# Jocks



## johng1974 (Jan 17, 2007)

I feel I can better understand some of you now.... no names mentioned :lol: 


You know you are a true Scot if... 
1. Ye can properly pronounce McConnochie, Ecclefechan, Milngavie, Sauchiehall, Auchtermuchty and Awfurfuksake
2. Ye actually like deep fried pizza fae the chippy 
3. Yer used tae four seasons in wan day 
4. Ye cannae pass a chip/kebab shop withoot slaverin' when yer blootert. 
5. Ye kin fa' aboot pished withoot spillin' yer drink. 
6. Ye see people wearin' shell suits wi' Burberry accessories - Pure Dead Class! 
7. Ye measure distance in minutes. 
8. Ye kin understaun' Rab C. Nesbitt an' ken characters jist like him in yer ain family 
9. Ye go tae Saltcoats cus ye think it's like gaun tae the ocean 
10. Ye kin make hael sentences jist wi' swear words 
11.  Ye ken whit haggis is made o' an' still like eating it. 
12. Somedy ye ken has used a fitba' schedule tae plan thur weddin' date. 
13. Ye've bin at a weddin' an' fitba scores are announced in the church/chapel 
14. Ye urny surprised tae find curries, pizzas, kebabs, fish 'n' chips, Irn-Bru, **** an' nappies all in the wan shop.
15. Ye ken Irn-Bru is a hangover cure. 
16. Ye learnt tae swear afore ye learnt tae dae sums. 
17. Ye actually understaun' this an' yer gonnae send it tae yer pals. 
18. Finally, you are a 100% True Scot if you have ever said/heard these words/phrases: 
How's it hingin' 
Clarty 
Boggin' 
Cludgie 
Pished 
Get it up ye 
Wee beasties 
Erse bandit 
Amurny 
Away an' bile yer heid 
Peely-wally 
Humphy backit 
Ba' heid 
Baw bag 
Dubble nugget 
And finally... 
A wee Glesga wummin goes intae a butcher shop, where the butcher has just come oot o' the freezer an' is staunin' wi' his haunds ahint his back an' his erse aimed at an electric fire.
The wee wummin checks oot the display case an' asks, 'Is that yer Ayrshire Bacon?' 
'Naw,' replies the butcher 'It's jist ma hauns ah'm heatin.'


----------



## vardy (Sep 1, 2006)

Wee 'addie wi' a wee 'asses peennie on?


----------



## johng1974 (Jan 17, 2007)

8O 

nope, not a clue


----------



## sallytrafic (Jan 17, 2006)

Aye bu' wie nae mantion of Buckie I ken fine ye're nowt bu' a southerner


----------



## Zebedee (Oct 3, 2007)

What a shame Michel Thomas is dead.

He could have made another fortune here!! :lol: :lol:


----------



## vardy (Sep 1, 2006)

Before your time John! -It was what the little pinafore'd girls used to call a little boy if he was a woos.
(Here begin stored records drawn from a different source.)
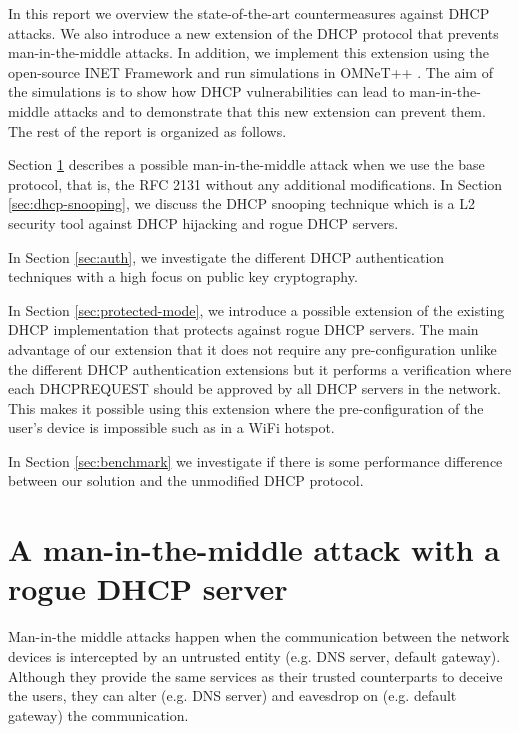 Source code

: \documentclass[letterpaper, 10 pt, conference]{ieeeconf}  %
\begin{document}
In this report we overview the state-of-the-art countermeasures against DHCP attacks. We also introduce a new extension of the DHCP protocol that prevents man-in-the-middle attacks. In addition, we implement this extension using the open-source INET Framework \cite{inet} and run simulations in OMNeT++ \cite{Varga:2008:OOS:1416222.1416290}. The aim of the simulations is to show how DHCP vulnerabilities can lead to man-in-the-middle attacks and to demonstrate that this new extension can prevent them. The rest of the report is organized as follows.

Section \ref{sec:man-in-the-middle} describes a possible man-in-the-middle attack when we use the base protocol, that is, the RFC 2131 without any additional modifications. In Section \ref{sec:dhcp-snooping}, we discuss the DHCP snooping technique which is a L2 security tool against DHCP hijacking and rogue DHCP servers. 

In Section \ref{sec:auth}, we investigate the different DHCP authentication techniques with a high focus on public key cryptography.

In Section \ref{sec:protected-mode}, we introduce a possible extension of the existing DHCP implementation that protects against rogue DHCP servers. The main advantage of our extension that it does not require any pre-configuration unlike the different DHCP authentication extensions but it performs a verification where each DHCPREQUEST should be approved by all DHCP servers in the network. This makes it possible using this extension where the pre-configuration of the user's device is impossible such as in a WiFi hotspot. 

In Section \ref{sec:benchmark} we investigate if there is some performance difference between our solution and the unmodified DHCP protocol.
 
\section{A man-in-the-middle attack with a rogue DHCP server}\label{sec:man-in-the-middle}
Man-in-the middle attacks happen when the communication between the network devices is intercepted by an untrusted entity (e.g. DNS server, default gateway). Although they provide the same services as their trusted counterparts to deceive the users, they can alter (e.g. DNS server) and eavesdrop on (e.g. default gateway) the communication.
\end{document}
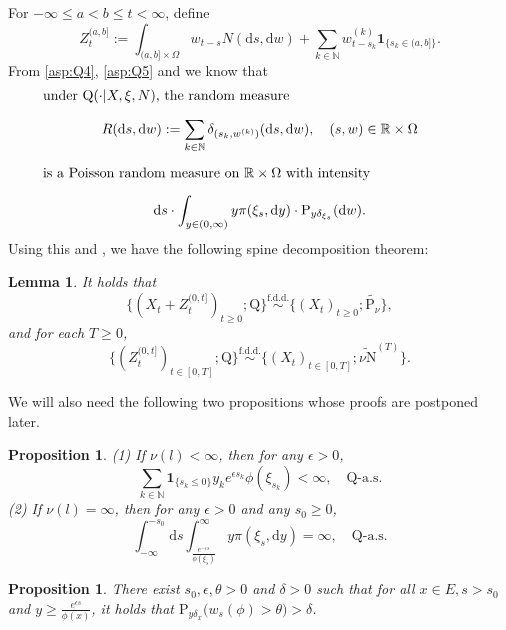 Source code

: \documentclass[12pt,a4paper]{amsart}
\numberwithin{equation}{section}
\theoremstyle{plain}
\newtheorem{lem}[thm]{Lemma}
\newtheorem{prop}[thm]{Proposition}
\theoremstyle{definition}
\theoremstyle{remark}
\begin{document}
	For $-\infty \leq a < b \leq t<\infty$, define
\begin{equation} \label{eq:E.4}
	Z_t^{(a,b]}
	:= \int_{(a,b]\times \Omega} w_{t-s} N(\mathrm ds,\mathrm dw) + \sum_{k\in \mathbb N} w^{(k)}_{t-s_k} \mathbf 1_{\{s_k \in (a,b]\}}.
\end{equation}
	From \eqref{asp:Q4}, \eqref{asp:Q5} and \cite[Theorem 3.2(i)]{Kallenberg2017Random} we know that
\begin{equation}\label{eq:E.45}
\begin{minipage}{0.9\textwidth}
	under $\mathrm Q(\cdot | X, \xi, N)$, the random measure
\[
	R(\mathrm ds,\mathrm dw)
	:=\sum_{k\in \mathbb N} \delta_{(s_k, w^{(k)})}(\mathrm ds,\mathrm dw),
	\quad (s,w)\in \mathbb R\times \Omega
\]
	is a Poisson random measure on $\mathbb R \times \Omega$ with intensity
	\[
	\mathrm ds \cdot \int_{y\in (0,\infty)} y \pi(\xi_s, \mathrm dy)\cdot \mathrm P_{y\delta_{\xi_s}}(\mathrm dw).
	\]
\end{minipage}
\end{equation}
	Using this and \cite[Theorem 1.5 \& Corollary 1.6]{RenSongSun2020Spine}, we have the following spine decomposition theorem:
\begin{lem} \label{thm:E.2}
	It holds that
	\[
	\{(X_t + Z_t^{(0,t]})_{t\geq 0}; \mathrm Q\} \overset{\text{f.d.d.}}\sim \{(X_t)_{t\geq 0}; \widetilde{\mathrm P_\nu}\},
	\]
	and for each $T\geq 0$,
\[
	\{(Z_t^{(0,t]})_{t\in [0,T]}; \mathrm Q\} \overset{\text{f.d.d.}} \sim \{ (X_t)_{t\in [0,T]}; \widetilde{\nu \mathrm N}^{(T)}\}.
\]
\end{lem}
	We will also need the following two propositions whose proofs are postponed later.
\begin{prop}\label{thm:E.4}	
	(1) If $\nu(l)<\infty$,
	then for any $\epsilon>0$,
\[
	\sum_{k\in \mathbb N} \mathbf 1_{\{s_k \leq 0\}} y_k e^{\epsilon s_k} \phi(\xi_{s_k})
	< \infty,
	\quad \mathrm Q\text{-a.s.}
\]
	(2) If  $ \nu(l)=\infty$,
	then for any $\epsilon>0$ and any $s_0\geq 0$,
   	\begin{equation}
	\int^{-s_0}_{-\infty} {\mathrm d}s
	\int_{\frac{e^{-\epsilon s}}{\phi(\xi_s)}}^\infty y\pi(\xi_s,{\mathrm d}y)
     	=\infty,
	\quad {\mathrm Q}\text{-a.s.}
	\end{equation}
\end{prop}
\begin{prop} \label{thm:E.5}
 	There exist $s_0, \epsilon, \theta>0$ and $\delta > 0$  such that for all $x\in E, s>s_0$ and $y\geq \frac{e^{\epsilon s}}{ \phi(x)}$, it holds that $\mathrm P_{y \delta_{x}}\big(w_{s}(\phi)>\theta\big) > \delta$.
\end{prop}
\end{document}
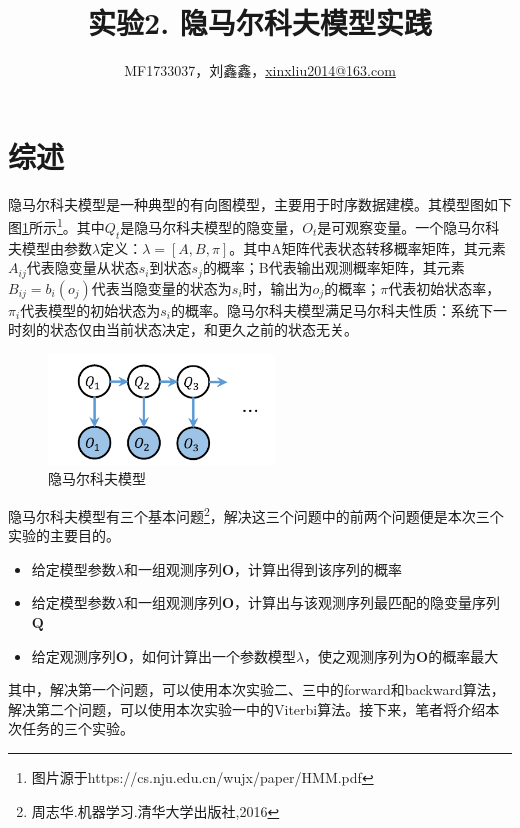 \documentclass[a4paper,UTF8]{article}
\theoremstyle{definition}
\begin{document}
\title{实验2. 隐马尔科夫模型实践}
\author{MF1733037，刘鑫鑫，\url{xinxliu2014@163.com}}
\maketitle

\section*{综述}
隐马尔科夫模型是一种典型的有向图模型，主要用于时序数据建模。其模型图如下图\ref{fig-1}所示\footnote{图片源于https://cs.nju.edu.cn/wujx/paper/HMM.pdf}。其中$Q_t$是隐马尔科夫模型的隐变量，$O_t$是可观察变量。一个隐马尔科夫模型由参数$\lambda$定义：$\lambda=[A,B,\pi]$。其中A矩阵代表状态转移概率矩阵，其元素$A_{ij}$代表隐变量从状态$s_i$到状态$s_j$的概率；B代表输出观测概率矩阵，其元素$B_{ij} = b_i(o_j)$代表当隐变量的状态为$s_i$时，输出为$o_j$的概率；$\pi$代表初始状态率，$\pi_i$代表模型的初始状态为$s_i$的概率。隐马尔科夫模型满足马尔科夫性质：系统下一时刻的状态仅由当前状态决定，和更久之前的状态无关。
\begin{figure}[htbp]
\centering
\includegraphics[width=6cm]{1.png}
\caption{隐马尔科夫模型}
\label{fig-1}
\end{figure}

隐马尔科夫模型有三个基本问题\footnote{周志华.机器学习.清华大学出版社,2016}，解决这三个问题中的前两个问题便是本次三个实验的主要目的。
\begin{itemize}
\item 给定模型参数$\lambda$和一组观测序列$\bm O$，计算出得到该序列的概率
\item 给定模型参数$\lambda$和一组观测序列$\bm O$，计算出与该观测序列最匹配的隐变量序列$\bm Q$
\item 给定观测序列$\bm O$，如何计算出一个参数模型$\lambda$，使之观测序列为$\bm O$的概率最大

\end{itemize}
其中，解决第一个问题，可以使用本次实验二、三中的forward和backward算法，解决第二个问题，可以使用本次实验一中的Viterbi算法。接下来，笔者将介绍本次任务的三个实验。
\end{document}

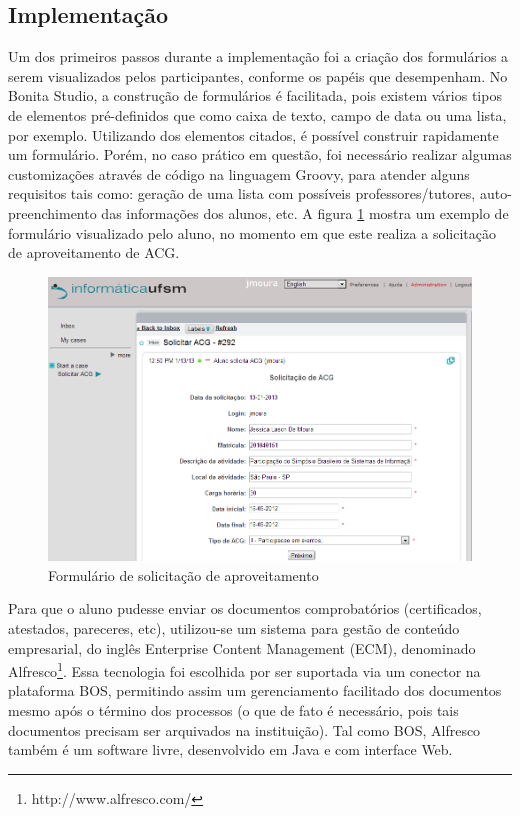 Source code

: \documentclass[12pt]{article}
\begin{document}
\subsection{Implementação}


Um dos primeiros passos durante a implementação foi a criação dos formulários a serem visualizados pelos participantes, conforme os papéis que desempenham. No Bonita Studio, a construção de formulários é facilitada, pois existem vários tipos de elementos pré-definidos que como caixa de texto, campo de data ou uma lista, por exemplo. Utilizando dos elementos citados, é possível construir rapidamente um formulário. Porém, no caso prático em questão, foi necessário realizar algumas customizações através de código na linguagem Groovy, para atender alguns requisitos tais como: geração de uma lista com possíveis professores/tutores, auto-preenchimento das informações dos alunos, etc. A figura \ref{fig:form}  mostra um exemplo de formulário visualizado pelo aluno, no momento em que este realiza a solicitação de aproveitamento de ACG.

\begin{figure}[ht]
\centering
\includegraphics[width=.9\textwidth]{images/formSolicitacao.png}
\caption{Formulário de solicitação de aproveitamento}
\label{fig:form}
\end{figure}

Para que o aluno pudesse enviar os documentos comprobatórios (certificados, atestados, pareceres, etc), utilizou-se um sistema para gestão de conteúdo empresarial, do inglês Enterprise Content Management (ECM), denominado Alfresco\footnote{http://www.alfresco.com/}. Essa tecnologia foi escolhida por ser suportada via um conector na plataforma BOS, permitindo assim um gerenciamento facilitado dos documentos mesmo após o término dos processos (o que de fato é necessário, pois tais documentos precisam ser arquivados na instituição). Tal como BOS, Alfresco também é um software livre, desenvolvido em Java e com interface Web.
\end{document}
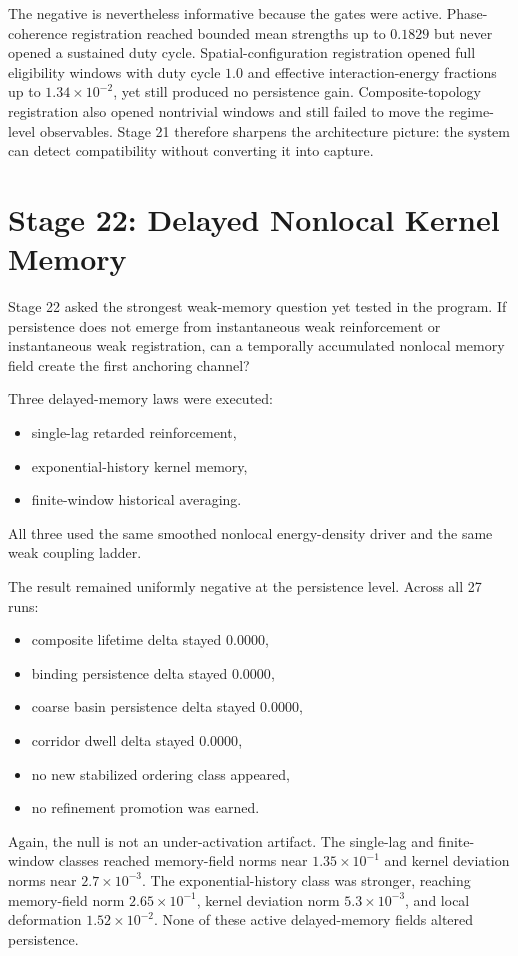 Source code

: \documentclass[11pt]{article}
\begin{document}
The negative is nevertheless informative because the gates were active. Phase-coherence registration reached bounded mean strengths up to $0.1829$ but never opened a sustained duty cycle. Spatial-configuration registration opened full eligibility windows with duty cycle $1.0$ and effective interaction-energy fractions up to $1.34\times10^{-2}$, yet still produced no persistence gain. Composite-topology registration also opened nontrivial windows and still failed to move the regime-level observables. Stage 21 therefore sharpens the architecture picture: the system can detect compatibility without converting it into capture.

\section{Stage 22: Delayed Nonlocal Kernel Memory}

Stage 22 asked the strongest weak-memory question yet tested in the program. If persistence does not emerge from instantaneous weak reinforcement or instantaneous weak registration, can a temporally accumulated nonlocal memory field create the first anchoring channel?

Three delayed-memory laws were executed:
\begin{itemize}
\item single-lag retarded reinforcement,
\item exponential-history kernel memory,
\item finite-window historical averaging.
\end{itemize}
All three used the same smoothed nonlocal energy-density driver and the same weak coupling ladder.

The result remained uniformly negative at the persistence level. Across all 27 runs:
\begin{itemize}
\item composite lifetime delta stayed $0.0000$,
\item binding persistence delta stayed $0.0000$,
\item coarse basin persistence delta stayed $0.0000$,
\item corridor dwell delta stayed $0.0000$,
\item no new stabilized ordering class appeared,
\item no refinement promotion was earned.
\end{itemize}

Again, the null is not an under-activation artifact. The single-lag and finite-window classes reached memory-field norms near $1.35\times10^{-1}$ and kernel deviation norms near $2.7\times10^{-3}$. The exponential-history class was stronger, reaching memory-field norm $2.65\times10^{-1}$, kernel deviation norm $5.3\times10^{-3}$, and local deformation $1.52\times10^{-2}$. None of these active delayed-memory fields altered persistence.
\end{document}
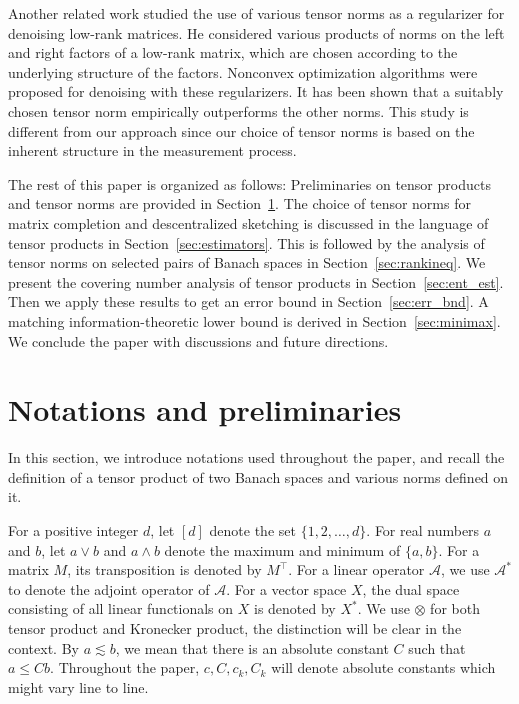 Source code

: \documentclass[11pt]{article}
\begin{document}
Another related work \citep{bruer2017recovering} studied the use of various tensor norms as a regularizer for denoising low-rank matrices. 
He considered various products of norms on the left and right factors of a low-rank matrix, which are chosen according to the underlying structure of the factors. 
Nonconvex optimization algorithms were proposed for denoising with these regularizers. It has been shown that a suitably chosen tensor norm empirically outperforms the other norms. 
This study is different from our approach since our choice of tensor norms is based on the inherent structure in the measurement process.

The rest of this paper is organized as follows: Preliminaries on tensor products and tensor norms are provided in Section~\ref{sec:prelim}.
The choice of tensor norms for matrix completion and descentralized sketching is discussed in the language of tensor products in Section~\ref{sec:estimators}.
This is followed by the analysis of tensor norms on selected pairs of Banach spaces in Section~\ref{sec:rankineq}. 
We present the covering number analysis of tensor products in Section~\ref{sec:ent_est}. Then we apply these results to get an error bound in Section~\ref{sec:err_bnd}. 
A matching information-theoretic lower bound is derived in Section~\ref{sec:minimax}. 
We conclude the paper with discussions and future directions. 


\section{Notations and preliminaries}
\label{sec:prelim}

In this section, we introduce notations used throughout the paper, and recall the definition of a tensor product of two Banach spaces and various norms defined on it.

For a positive integer $d$, let $[d]$ denote the set $\{1,2,\dots,d\}$. 
For real numbers $a$ and $b$, let $a \vee b$ and $a \wedge b$ denote the maximum and minimum of $\{a,b\}$. 
For a matrix $M$, its transposition is denoted by $M^\top$. 
For a linear operator $\mathcal{A}$, we use $\mathcal{A}^*$ to denote the adjoint operator of $\mathcal{A}$. 
For a vector space $X$, the dual space consisting of all linear functionals on $X$ is denoted by $X^*$.
We use $\otimes$ for both tensor product and Kronecker product, the distinction will be clear in the context. 
By $a \lesssim b$, we mean that there is an absolute constant $C$ such that $a \leq C b$. 
Throughout the paper, $c, C, c_k, C_k$ will denote absolute constants which might vary line to line. 
\end{document}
Granny probably scarred my brother for life! Dinna heat yer water also comes to mind. I used to get that one a lot.


----------



## JackieP (Oct 15, 2006)

johng1974 said:


> A wee Glesga wummin goes intae a butcher shop, where the butcher has just come oot o' the freezer an' is staunin' wi' his haunds ahint his back an' his erse aimed at an electric fire.
> The wee wummin checks oot the display case an' asks, 'Is that yer Ayrshire Bacon?'
> 'Naw,' replies the butcher 'It's jist ma hauns ah'm heatin.'


I actually did a big LOL reading that. Thanks


----------



## greenasthegrass (Oct 27, 2007)

Carol's ya woman! she has used the whole lot and on a regular basis in that chatroom we need a translator sometimes but we getting used to her now! 8O 8O Viv (Litcher) good translator!!!

Greenie


----------



## Tobysmumndad (Nov 12, 2007)

"Fit like the day, min?"
"Nane the w'ar min, nane the w'ar! Chavvin awa jis fine, ye ken!"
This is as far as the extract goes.